Blob storage triggers
One trigger option that is very appealing to new Azure Functions developers are Blob Storage triggers. The appearance of a file in an Azure Blob Storage automatically launches a function to process it. This option should be used with great caution, if at all, as it will result in a lot of activity scanning files. This is especially true where files are not deleted from the Storage immediately once processed. This activity can be significantly expensive for large numbers of files. We would generally recommend using queue-based triggers instead.
The third major option would be the use of a container-based solution. These are less convenient and require more development effort than Azure Functions. There are some considerable advantages however, namely that they are:
- Much more flexible when it comes to content
- Not constrained to short runtimes
- Extremely portable
- Not necessarily restricted to the Azure platform.

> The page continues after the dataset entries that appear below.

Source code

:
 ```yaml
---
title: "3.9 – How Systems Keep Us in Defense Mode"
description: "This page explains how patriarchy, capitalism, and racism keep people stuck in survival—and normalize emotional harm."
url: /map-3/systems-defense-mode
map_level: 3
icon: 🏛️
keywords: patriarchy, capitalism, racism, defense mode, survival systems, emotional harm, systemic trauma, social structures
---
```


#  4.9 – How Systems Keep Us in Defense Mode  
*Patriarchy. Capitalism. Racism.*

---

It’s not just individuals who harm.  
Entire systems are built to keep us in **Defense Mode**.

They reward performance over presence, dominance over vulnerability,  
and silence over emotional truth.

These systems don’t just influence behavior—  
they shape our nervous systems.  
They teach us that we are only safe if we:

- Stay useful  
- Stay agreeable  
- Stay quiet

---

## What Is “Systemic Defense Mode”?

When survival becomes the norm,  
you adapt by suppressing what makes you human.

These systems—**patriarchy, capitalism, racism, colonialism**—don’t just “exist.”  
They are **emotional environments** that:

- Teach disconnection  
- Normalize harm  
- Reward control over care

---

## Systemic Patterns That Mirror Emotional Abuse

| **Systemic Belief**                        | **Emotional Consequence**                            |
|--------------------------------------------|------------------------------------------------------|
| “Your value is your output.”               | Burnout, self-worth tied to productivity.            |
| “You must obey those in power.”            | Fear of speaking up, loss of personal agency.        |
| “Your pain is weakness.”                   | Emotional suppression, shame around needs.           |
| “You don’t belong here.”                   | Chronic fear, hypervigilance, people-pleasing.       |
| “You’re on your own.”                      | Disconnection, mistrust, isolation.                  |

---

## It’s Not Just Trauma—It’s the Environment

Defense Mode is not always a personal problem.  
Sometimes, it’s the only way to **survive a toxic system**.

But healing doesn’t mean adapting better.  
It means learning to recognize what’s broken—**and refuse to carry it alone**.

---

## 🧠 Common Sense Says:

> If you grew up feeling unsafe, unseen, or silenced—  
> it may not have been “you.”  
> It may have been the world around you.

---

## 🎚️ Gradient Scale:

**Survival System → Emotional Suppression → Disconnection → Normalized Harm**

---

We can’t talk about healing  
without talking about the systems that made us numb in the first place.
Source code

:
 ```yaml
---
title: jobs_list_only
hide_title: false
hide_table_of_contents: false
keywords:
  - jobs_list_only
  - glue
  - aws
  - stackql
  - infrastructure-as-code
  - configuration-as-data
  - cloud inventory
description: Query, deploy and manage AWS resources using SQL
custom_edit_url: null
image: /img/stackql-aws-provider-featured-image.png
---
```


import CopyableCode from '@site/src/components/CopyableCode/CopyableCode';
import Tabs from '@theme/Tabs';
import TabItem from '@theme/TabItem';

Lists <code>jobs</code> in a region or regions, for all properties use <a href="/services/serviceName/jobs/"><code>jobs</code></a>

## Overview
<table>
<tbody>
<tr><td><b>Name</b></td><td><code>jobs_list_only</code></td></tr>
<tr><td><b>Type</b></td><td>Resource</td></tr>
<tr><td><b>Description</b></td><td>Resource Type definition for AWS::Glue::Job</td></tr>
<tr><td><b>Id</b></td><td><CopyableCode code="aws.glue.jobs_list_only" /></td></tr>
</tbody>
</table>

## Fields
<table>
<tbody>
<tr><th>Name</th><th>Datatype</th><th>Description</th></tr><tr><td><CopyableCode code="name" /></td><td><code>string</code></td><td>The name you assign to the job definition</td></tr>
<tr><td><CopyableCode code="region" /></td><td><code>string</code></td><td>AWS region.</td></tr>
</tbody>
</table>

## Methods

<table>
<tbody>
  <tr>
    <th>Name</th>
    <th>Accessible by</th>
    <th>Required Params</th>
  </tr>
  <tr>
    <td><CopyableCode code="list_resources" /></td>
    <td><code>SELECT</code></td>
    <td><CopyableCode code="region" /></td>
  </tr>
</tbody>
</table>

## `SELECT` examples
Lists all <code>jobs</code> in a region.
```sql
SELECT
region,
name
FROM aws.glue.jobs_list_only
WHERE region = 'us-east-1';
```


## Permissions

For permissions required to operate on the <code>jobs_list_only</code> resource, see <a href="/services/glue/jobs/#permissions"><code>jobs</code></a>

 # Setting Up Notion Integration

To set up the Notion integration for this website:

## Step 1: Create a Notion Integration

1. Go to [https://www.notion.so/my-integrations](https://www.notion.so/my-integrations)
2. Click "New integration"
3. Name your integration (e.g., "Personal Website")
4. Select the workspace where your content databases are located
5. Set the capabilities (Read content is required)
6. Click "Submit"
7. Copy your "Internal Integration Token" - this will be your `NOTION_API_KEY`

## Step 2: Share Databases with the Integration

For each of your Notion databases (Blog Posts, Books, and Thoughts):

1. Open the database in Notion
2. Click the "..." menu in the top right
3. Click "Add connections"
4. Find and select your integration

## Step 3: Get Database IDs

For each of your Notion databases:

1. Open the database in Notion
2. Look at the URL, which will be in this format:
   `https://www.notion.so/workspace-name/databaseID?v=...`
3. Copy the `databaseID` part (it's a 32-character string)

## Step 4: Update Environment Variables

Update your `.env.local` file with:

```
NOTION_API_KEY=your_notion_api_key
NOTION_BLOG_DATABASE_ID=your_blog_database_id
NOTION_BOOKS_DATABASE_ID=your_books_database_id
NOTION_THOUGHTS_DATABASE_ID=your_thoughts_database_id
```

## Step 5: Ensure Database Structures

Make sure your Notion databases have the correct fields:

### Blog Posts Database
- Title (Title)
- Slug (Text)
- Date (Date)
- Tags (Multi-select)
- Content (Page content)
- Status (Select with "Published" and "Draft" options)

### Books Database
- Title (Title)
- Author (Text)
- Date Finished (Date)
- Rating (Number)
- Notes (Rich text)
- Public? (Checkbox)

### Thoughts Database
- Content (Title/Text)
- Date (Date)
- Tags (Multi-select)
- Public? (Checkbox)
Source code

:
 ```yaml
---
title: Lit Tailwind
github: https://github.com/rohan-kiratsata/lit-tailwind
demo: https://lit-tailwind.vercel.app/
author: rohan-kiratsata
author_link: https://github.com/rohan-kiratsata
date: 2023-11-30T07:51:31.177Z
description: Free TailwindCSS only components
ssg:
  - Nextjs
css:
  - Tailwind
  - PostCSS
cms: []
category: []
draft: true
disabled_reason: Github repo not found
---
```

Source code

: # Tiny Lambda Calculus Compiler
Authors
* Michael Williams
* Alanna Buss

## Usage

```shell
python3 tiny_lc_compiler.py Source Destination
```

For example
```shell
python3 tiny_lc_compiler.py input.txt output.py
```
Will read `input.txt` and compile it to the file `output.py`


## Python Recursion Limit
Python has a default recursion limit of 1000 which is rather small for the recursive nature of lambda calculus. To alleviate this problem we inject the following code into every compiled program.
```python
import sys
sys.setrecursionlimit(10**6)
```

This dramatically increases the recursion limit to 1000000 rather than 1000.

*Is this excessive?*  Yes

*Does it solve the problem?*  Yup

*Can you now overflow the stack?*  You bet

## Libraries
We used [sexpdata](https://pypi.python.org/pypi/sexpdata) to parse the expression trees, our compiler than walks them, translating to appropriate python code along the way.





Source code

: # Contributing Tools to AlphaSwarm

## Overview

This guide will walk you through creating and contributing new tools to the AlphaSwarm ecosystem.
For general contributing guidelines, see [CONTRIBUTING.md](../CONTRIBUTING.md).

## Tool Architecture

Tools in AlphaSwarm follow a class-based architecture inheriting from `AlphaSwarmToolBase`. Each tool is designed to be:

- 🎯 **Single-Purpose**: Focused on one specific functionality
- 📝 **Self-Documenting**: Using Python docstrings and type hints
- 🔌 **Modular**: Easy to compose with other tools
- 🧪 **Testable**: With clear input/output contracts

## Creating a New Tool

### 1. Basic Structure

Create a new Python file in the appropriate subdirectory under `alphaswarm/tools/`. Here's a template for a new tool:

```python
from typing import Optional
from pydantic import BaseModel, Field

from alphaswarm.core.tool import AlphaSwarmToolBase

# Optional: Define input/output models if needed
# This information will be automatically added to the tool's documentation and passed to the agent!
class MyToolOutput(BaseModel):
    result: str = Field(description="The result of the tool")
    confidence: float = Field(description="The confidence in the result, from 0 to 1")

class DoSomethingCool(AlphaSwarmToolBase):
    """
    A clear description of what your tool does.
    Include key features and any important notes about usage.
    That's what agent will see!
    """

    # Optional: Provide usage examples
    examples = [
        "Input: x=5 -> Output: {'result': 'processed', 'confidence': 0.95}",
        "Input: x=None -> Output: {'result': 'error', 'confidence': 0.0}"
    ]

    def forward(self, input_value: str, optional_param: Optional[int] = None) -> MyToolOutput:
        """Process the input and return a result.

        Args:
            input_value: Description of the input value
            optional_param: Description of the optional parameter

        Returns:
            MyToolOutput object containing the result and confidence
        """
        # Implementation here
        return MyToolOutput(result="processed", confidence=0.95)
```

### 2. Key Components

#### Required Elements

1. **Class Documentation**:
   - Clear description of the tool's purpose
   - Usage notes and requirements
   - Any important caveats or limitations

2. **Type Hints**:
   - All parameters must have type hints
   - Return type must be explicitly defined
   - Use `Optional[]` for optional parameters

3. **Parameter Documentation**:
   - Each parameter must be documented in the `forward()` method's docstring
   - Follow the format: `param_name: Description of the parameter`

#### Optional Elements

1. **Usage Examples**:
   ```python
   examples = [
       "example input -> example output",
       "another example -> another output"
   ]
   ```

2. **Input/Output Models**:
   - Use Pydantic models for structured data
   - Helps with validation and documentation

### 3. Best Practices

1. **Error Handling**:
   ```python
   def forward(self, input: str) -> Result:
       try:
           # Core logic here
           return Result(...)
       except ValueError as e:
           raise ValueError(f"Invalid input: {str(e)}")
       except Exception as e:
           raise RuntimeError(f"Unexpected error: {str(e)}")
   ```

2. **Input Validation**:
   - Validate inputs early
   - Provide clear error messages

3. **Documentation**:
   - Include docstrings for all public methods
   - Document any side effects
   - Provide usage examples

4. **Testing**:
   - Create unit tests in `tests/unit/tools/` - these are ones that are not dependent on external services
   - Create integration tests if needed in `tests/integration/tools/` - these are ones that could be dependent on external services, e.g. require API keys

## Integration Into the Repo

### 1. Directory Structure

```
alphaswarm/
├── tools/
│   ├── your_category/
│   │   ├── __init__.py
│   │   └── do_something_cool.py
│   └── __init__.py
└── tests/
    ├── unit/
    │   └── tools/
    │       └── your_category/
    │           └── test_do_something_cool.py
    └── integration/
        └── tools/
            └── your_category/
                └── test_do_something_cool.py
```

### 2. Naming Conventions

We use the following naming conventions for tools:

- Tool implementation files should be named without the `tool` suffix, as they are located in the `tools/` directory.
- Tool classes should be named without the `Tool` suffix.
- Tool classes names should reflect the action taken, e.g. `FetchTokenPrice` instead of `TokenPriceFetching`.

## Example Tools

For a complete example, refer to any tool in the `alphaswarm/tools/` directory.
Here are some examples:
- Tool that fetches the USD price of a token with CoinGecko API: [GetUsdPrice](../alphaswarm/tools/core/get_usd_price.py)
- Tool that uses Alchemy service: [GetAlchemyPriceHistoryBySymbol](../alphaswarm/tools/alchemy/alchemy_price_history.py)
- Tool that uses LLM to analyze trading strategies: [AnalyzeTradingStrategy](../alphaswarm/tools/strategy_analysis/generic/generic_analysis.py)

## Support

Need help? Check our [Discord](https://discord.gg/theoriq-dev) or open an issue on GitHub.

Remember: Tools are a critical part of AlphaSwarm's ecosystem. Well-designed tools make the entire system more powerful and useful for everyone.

If you do remain on Azure, there are many ways to use containers to your advantage. These include in particular:
Azure Container Instances – a cheap and simple, (but rather user-unfriendly) approach to container deployment.
Azure Kubernetes Service – Kubernetes is a complex and difficult technology, but potentially very helpful for managing more complex scenarios. The steep learning curve required means it may be more sensible to consider other approaches. This is, unless you have existing Kubernetes experience or have very complex deployments, or heavy workloads.
Azure Container Apps – a new addition, combining the simplicity of container instances with inbuilt scaling support and support for DAPR enhanced microservices. This option appears extremely promising, but it is quite new, so the pool of community knowledge is still relatively small.
All these options are viable in the appropriate circumstances. Our design choice is always influenced by the individual set of circumstances in each case. However, our preference is for cost-effective Azure Functions, with a switch to container-based solutions for applications with a longer runtime, or more unusual software requirements.